#### Entries shown
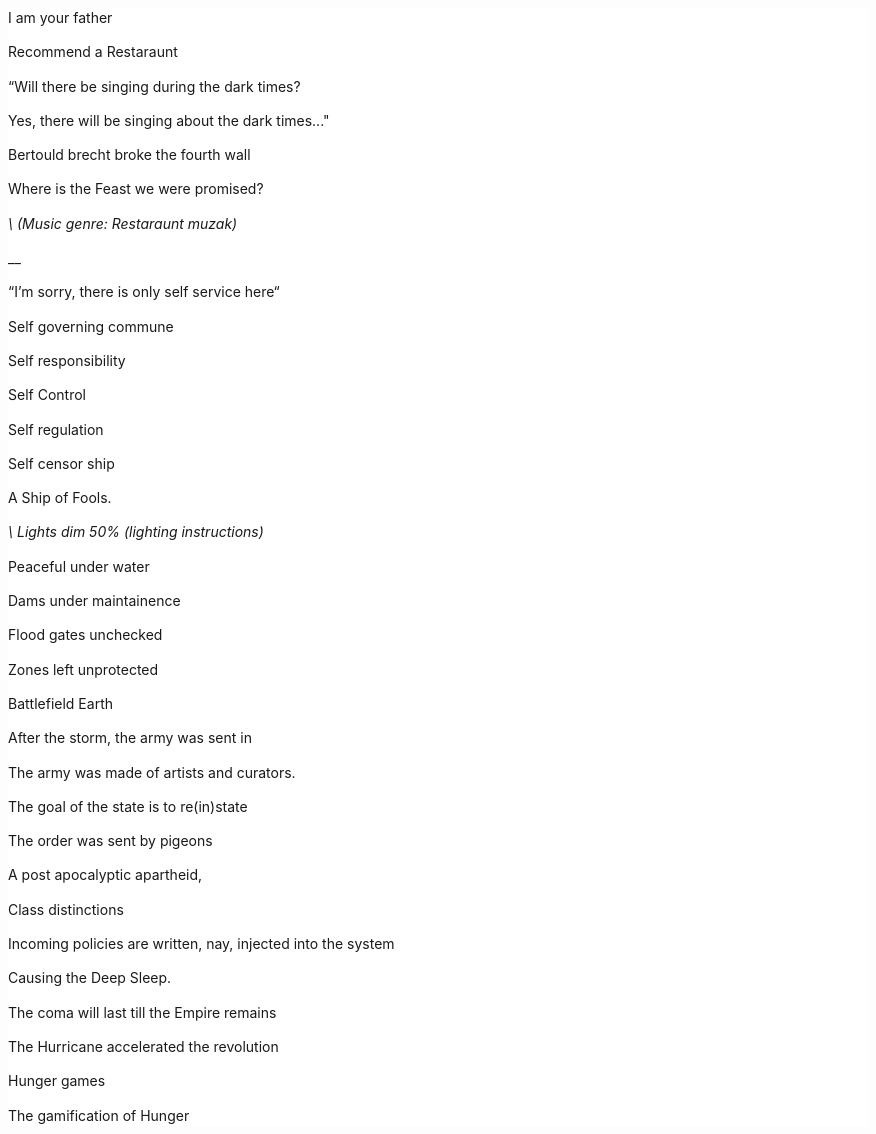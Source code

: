 I am your father

Recommend a Restaraunt

“Will there be singing during the dark times? 

Yes, there will be singing about the dark times..." 

Bertould brecht broke the fourth wall

Where is the Feast we were promised?

_\    (Music genre: Restaraunt muzak)_

__

“I’m sorry, there is only self service here“

Self governing commune 

Self responsibility

Self Control

Self regulation

Self censor ship

A Ship of Fools.

_\    Lights dim 50% (lighting instructions)_

Peaceful under water

Dams under maintainence

Flood gates unchecked

Zones left unprotected

Battlefield Earth

After the storm, the army was sent in

The army was made of artists and curators.

The goal of the state is to re(in)state

The order was sent by pigeons

A post apocalyptic apartheid,

Class distinctions

Incoming policies are written, nay, injected into the system 

Causing the Deep Sleep.

The coma will last till the Empire remains

The Hurricane accelerated the revolution

Hunger games

The gamification of Hunger
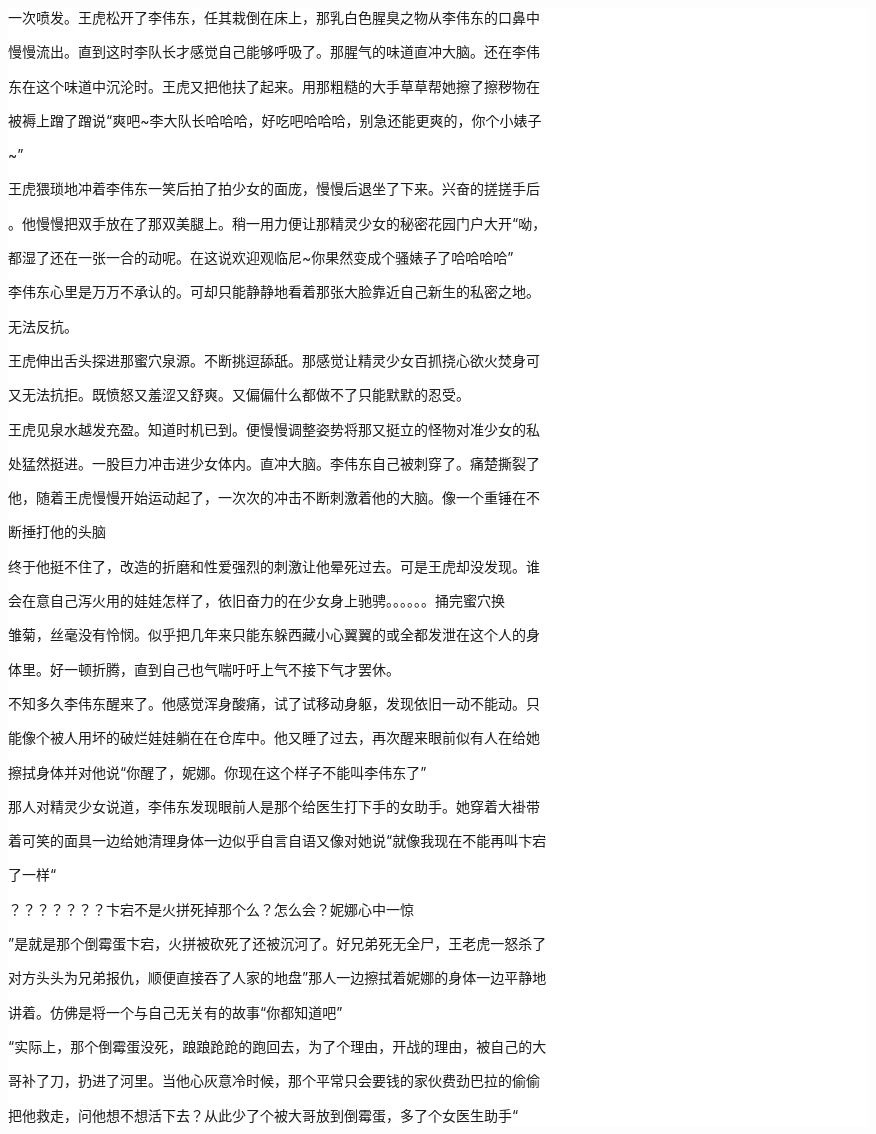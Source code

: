 一次喷发。王虎松开了李伟东，任其栽倒在床上，那乳白色腥臭之物从李伟东的口鼻中

慢慢流出。直到这时李队长才感觉自己能够呼吸了。那腥气的味道直冲大脑。还在李伟

东在这个味道中沉沦时。王虎又把他扶了起来。用那粗糙的大手草草帮她擦了擦秽物在

被褥上蹭了蹭说“爽吧~李大队长哈哈哈，好吃吧哈哈哈，别急还能更爽的，你个小婊子

~”

王虎猥琐地冲着李伟东一笑后拍了拍少女的面庞，慢慢后退坐了下来。兴奋的搓搓手后

。他慢慢把双手放在了那双美腿上。稍一用力便让那精灵少女的秘密花园门户大开“呦，

都湿了还在一张一合的动呢。在这说欢迎观临尼~你果然变成个骚婊子了哈哈哈哈”

李伟东心里是万万不承认的。可却只能静静地看着那张大脸靠近自己新生的私密之地。

无法反抗。

王虎伸出舌头探进那蜜穴泉源。不断挑逗舔舐。那感觉让精灵少女百抓挠心欲火焚身可

又无法抗拒。既愤怒又羞涩又舒爽。又偏偏什么都做不了只能默默的忍受。

王虎见泉水越发充盈。知道时机已到。便慢慢调整姿势将那又挺立的怪物对准少女的私

处猛然挺进。一股巨力冲击进少女体内。直冲大脑。李伟东自己被刺穿了。痛楚撕裂了

他，随着王虎慢慢开始运动起了，一次次的冲击不断刺激着他的大脑。像一个重锤在不

断捶打他的头脑

终于他挺不住了，改造的折磨和性爱强烈的刺激让他晕死过去。可是王虎却没发现。谁

会在意自己泻火用的娃娃怎样了，依旧奋力的在少女身上驰骋。。。。。。捅完蜜穴换

雏菊，丝毫没有怜悯。似乎把几年来只能东躲西藏小心翼翼的或全都发泄在这个人的身

体里。好一顿折腾，直到自己也气喘吁吁上气不接下气才罢休。

不知多久李伟东醒来了。他感觉浑身酸痛，试了试移动身躯，发现依旧一动不能动。只

能像个被人用坏的破烂娃娃躺在在仓库中。他又睡了过去，再次醒来眼前似有人在给她

擦拭身体并对他说“你醒了，妮娜。你现在这个样子不能叫李伟东了”

那人对精灵少女说道，李伟东发现眼前人是那个给医生打下手的女助手。她穿着大褂带

着可笑的面具一边给她清理身体一边似乎自言自语又像对她说“就像我现在不能再叫卞宕

了一样“

？？？？？？？卞宕不是火拼死掉那个么？怎么会？妮娜心中一惊

”是就是那个倒霉蛋卞宕，火拼被砍死了还被沉河了。好兄弟死无全尸，王老虎一怒杀了

对方头头为兄弟报仇，顺便直接吞了人家的地盘”那人一边擦拭着妮娜的身体一边平静地

讲着。仿佛是将一个与自己无关有的故事“你都知道吧”

“实际上，那个倒霉蛋没死，踉踉跄跄的跑回去，为了个理由，开战的理由，被自己的大

哥补了刀，扔进了河里。当他心灰意冷时候，那个平常只会要钱的家伙费劲巴拉的偷偷

把他救走，问他想不想活下去？从此少了个被大哥放到倒霉蛋，多了个女医生助手“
########
**What is expected:** Set down every entry exactly; omit the pictures.

**Exercise output:**
Source code

: I am your father

Recommend a Restaraunt

“Will there be singing during the dark times? 

Yes, there will be singing about the dark times..." 

Bertould brecht broke the fourth wall

Where is the Feast we were promised?

_\    (Music genre: Restaraunt muzak)_

__

“I’m sorry, there is only self service here“

Self governing commune 

Self responsibility

Self Control

Self regulation

Self censor ship

A Ship of Fools.

_\    Lights dim 50% (lighting instructions)_

Peaceful under water

Dams under maintainence

Flood gates unchecked

Zones left unprotected

Battlefield Earth

After the storm, the army was sent in

The army was made of artists and curators.

The goal of the state is to re(in)state

The order was sent by pigeons

A post apocalyptic apartheid,

Class distinctions

Incoming policies are written, nay, injected into the system 

Causing the Deep Sleep.

The coma will last till the Empire remains

The Hurricane accelerated the revolution

Hunger games

The gamification of Hunger
Source code

: 一次喷发。王虎松开了李伟东，任其栽倒在床上，那乳白色腥臭之物从李伟东的口鼻中

慢慢流出。直到这时李队长才感觉自己能够呼吸了。那腥气的味道直冲大脑。还在李伟

东在这个味道中沉沦时。王虎又把他扶了起来。用那粗糙的大手草草帮她擦了擦秽物在

被褥上蹭了蹭说“爽吧~李大队长哈哈哈，好吃吧哈哈哈，别急还能更爽的，你个小婊子

~”

王虎猥琐地冲着李伟东一笑后拍了拍少女的面庞，慢慢后退坐了下来。兴奋的搓搓手后

。他慢慢把双手放在了那双美腿上。稍一用力便让那精灵少女的秘密花园门户大开“呦，

都湿了还在一张一合的动呢。在这说欢迎观临尼~你果然变成个骚婊子了哈哈哈哈”

李伟东心里是万万不承认的。可却只能静静地看着那张大脸靠近自己新生的私密之地。

无法反抗。

王虎伸出舌头探进那蜜穴泉源。不断挑逗舔舐。那感觉让精灵少女百抓挠心欲火焚身可

又无法抗拒。既愤怒又羞涩又舒爽。又偏偏什么都做不了只能默默的忍受。

王虎见泉水越发充盈。知道时机已到。便慢慢调整姿势将那又挺立的怪物对准少女的私

处猛然挺进。一股巨力冲击进少女体内。直冲大脑。李伟东自己被刺穿了。痛楚撕裂了

他，随着王虎慢慢开始运动起了，一次次的冲击不断刺激着他的大脑。像一个重锤在不

断捶打他的头脑

终于他挺不住了，改造的折磨和性爱强烈的刺激让他晕死过去。可是王虎却没发现。谁

会在意自己泻火用的娃娃怎样了，依旧奋力的在少女身上驰骋。。。。。。捅完蜜穴换

雏菊，丝毫没有怜悯。似乎把几年来只能东躲西藏小心翼翼的或全都发泄在这个人的身

体里。好一顿折腾，直到自己也气喘吁吁上气不接下气才罢休。

不知多久李伟东醒来了。他感觉浑身酸痛，试了试移动身躯，发现依旧一动不能动。只

能像个被人用坏的破烂娃娃躺在在仓库中。他又睡了过去，再次醒来眼前似有人在给她

擦拭身体并对他说“你醒了，妮娜。你现在这个样子不能叫李伟东了”

那人对精灵少女说道，李伟东发现眼前人是那个给医生打下手的女助手。她穿着大褂带

着可笑的面具一边给她清理身体一边似乎自言自语又像对她说“就像我现在不能再叫卞宕

了一样“

？？？？？？？卞宕不是火拼死掉那个么？怎么会？妮娜心中一惊

”是就是那个倒霉蛋卞宕，火拼被砍死了还被沉河了。好兄弟死无全尸，王老虎一怒杀了

对方头头为兄弟报仇，顺便直接吞了人家的地盘”那人一边擦拭着妮娜的身体一边平静地

讲着。仿佛是将一个与自己无关有的故事“你都知道吧”

“实际上，那个倒霉蛋没死，踉踉跄跄的跑回去，为了个理由，开战的理由，被自己的大

哥补了刀，扔进了河里。当他心灰意冷时候，那个平常只会要钱的家伙费劲巴拉的偷偷

把他救走，问他想不想活下去？从此少了个被大哥放到倒霉蛋，多了个女医生助手“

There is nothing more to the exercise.